紅葉丸は怖がって母の胸にしがみついている。霧丸と松吉も少し不安そうだ。

「紅葉丸様、あれが滝の音で御座いますよ。」

行連がそう言う。

「もう、大分近いのではないか?」

「左様ですな、間もなく見えてくるのではないかと。」

 それから大して進まぬうちに木々の間から水が白く糸を引くように滔々と流れ落ちているのが見えて来た。梢に隠れて上の方はまだ見えないが中々の物だ。

「「すごい!!」」

紅葉丸と霧丸と松吉の声が揃う。二人は我慢出来ずに駆け出した。

「あ、ずるい!!あにうえ、おろして!!」

馬上から紅葉丸が非難の声を上げる。うんうん、自分も走って行きたいのだ。

「ほら、おいで。」

抱き抱えて馬から降ろすと途端に二人の後を追って駆け出した。

「転ぶなよ。」

降りる前と大差ない速度で紅葉丸がちょこちょこ走っていく。でも、残された五人はメロメロだからきっとこれでいいのだろう。

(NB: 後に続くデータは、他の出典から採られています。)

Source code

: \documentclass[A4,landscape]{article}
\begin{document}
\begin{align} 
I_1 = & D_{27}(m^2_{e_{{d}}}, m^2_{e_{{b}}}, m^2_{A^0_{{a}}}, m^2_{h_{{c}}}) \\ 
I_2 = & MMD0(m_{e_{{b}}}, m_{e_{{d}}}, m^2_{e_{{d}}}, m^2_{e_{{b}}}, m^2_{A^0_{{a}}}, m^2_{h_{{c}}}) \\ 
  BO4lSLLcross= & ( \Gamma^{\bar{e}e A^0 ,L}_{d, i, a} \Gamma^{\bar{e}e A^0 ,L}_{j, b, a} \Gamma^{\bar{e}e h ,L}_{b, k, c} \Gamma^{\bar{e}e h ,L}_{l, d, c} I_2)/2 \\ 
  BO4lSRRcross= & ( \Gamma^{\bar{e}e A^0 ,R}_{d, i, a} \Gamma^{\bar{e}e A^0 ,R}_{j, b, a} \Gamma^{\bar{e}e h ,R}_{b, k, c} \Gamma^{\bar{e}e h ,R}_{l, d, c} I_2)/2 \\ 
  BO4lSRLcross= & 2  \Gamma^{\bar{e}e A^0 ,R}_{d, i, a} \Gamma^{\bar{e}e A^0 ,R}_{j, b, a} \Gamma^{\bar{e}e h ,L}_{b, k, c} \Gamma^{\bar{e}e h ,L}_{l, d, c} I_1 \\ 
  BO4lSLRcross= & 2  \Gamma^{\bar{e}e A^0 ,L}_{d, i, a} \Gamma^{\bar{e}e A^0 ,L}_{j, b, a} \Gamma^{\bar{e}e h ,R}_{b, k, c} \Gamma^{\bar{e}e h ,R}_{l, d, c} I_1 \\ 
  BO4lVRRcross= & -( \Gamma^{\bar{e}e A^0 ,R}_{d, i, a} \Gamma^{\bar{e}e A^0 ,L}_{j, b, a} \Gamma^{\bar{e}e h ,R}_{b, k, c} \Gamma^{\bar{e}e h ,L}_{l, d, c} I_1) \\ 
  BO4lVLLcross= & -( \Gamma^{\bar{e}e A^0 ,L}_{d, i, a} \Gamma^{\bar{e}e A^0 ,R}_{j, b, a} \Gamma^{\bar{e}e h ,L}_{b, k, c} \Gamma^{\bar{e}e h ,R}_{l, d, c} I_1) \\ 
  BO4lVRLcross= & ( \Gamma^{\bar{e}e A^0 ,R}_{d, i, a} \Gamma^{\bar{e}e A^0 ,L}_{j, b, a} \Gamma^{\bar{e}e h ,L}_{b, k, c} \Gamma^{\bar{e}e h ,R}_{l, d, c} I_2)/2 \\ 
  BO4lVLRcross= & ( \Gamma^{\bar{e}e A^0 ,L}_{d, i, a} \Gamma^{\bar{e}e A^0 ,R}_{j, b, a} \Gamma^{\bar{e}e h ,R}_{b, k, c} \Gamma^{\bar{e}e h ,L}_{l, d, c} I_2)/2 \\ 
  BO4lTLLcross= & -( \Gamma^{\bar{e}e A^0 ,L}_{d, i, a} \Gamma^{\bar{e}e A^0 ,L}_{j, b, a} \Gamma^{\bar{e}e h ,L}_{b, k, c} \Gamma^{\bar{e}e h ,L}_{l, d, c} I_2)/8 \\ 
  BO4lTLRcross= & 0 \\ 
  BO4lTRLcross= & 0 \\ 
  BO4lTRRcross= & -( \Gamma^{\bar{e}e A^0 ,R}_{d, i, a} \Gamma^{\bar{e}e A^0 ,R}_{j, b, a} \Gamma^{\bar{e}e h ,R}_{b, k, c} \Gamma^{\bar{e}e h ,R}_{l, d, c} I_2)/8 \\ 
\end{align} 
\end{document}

 滝壺から舞い上がる水煙で辺りに爽やかな空気が漂っている。

「これは、なんとも美しい。それに暑さを忘れる様ですね。」

「これは見事な物ですな。若様、最後に良いものを見せて頂きましたぞ。」

大人達も満足気だ。

「母上、あちこちに紅葉の木が見えまする。秋も紅葉で美しいやもしれませんな。また皆で参りましょう。」

「そうですね、それはとても美しいでしょうね。」

等と言っていたら子供三人の方は大変な事になっている。早くも二人は着物を脱いで滝壺に突入した。真似をして紅葉丸も水に足を入れた。

「こら、紅葉丸待て!!」

大慌てで駆け寄る。

「もみじまるも…」

半べそで言われるともう強く出られない悲しい性…

「わかったわかった。しかし、一人で入ってはいかん。滝壺はとても深いのだ。良いか?」

「…はい。」

「良し、良い子だ。でも、最初に筌を仕掛けないか?」

頭を撫でてやりながらそう提案する。

「する!!」

途端に顔が明るく輝く。

「よしよし、では、どこが良いか見て回ろう。おい、二人共!!魚がいないか水の中を見てくれ。」

二人にもそう伝える。

「若、うじゃうじゃいるぞ!?」

明日は竿を持って来よう。そう決めた。この日、紅葉丸は水に顔を浸けて目を開けることが出来るようになり、水の中の魚を楽しげにずっと眺めていた。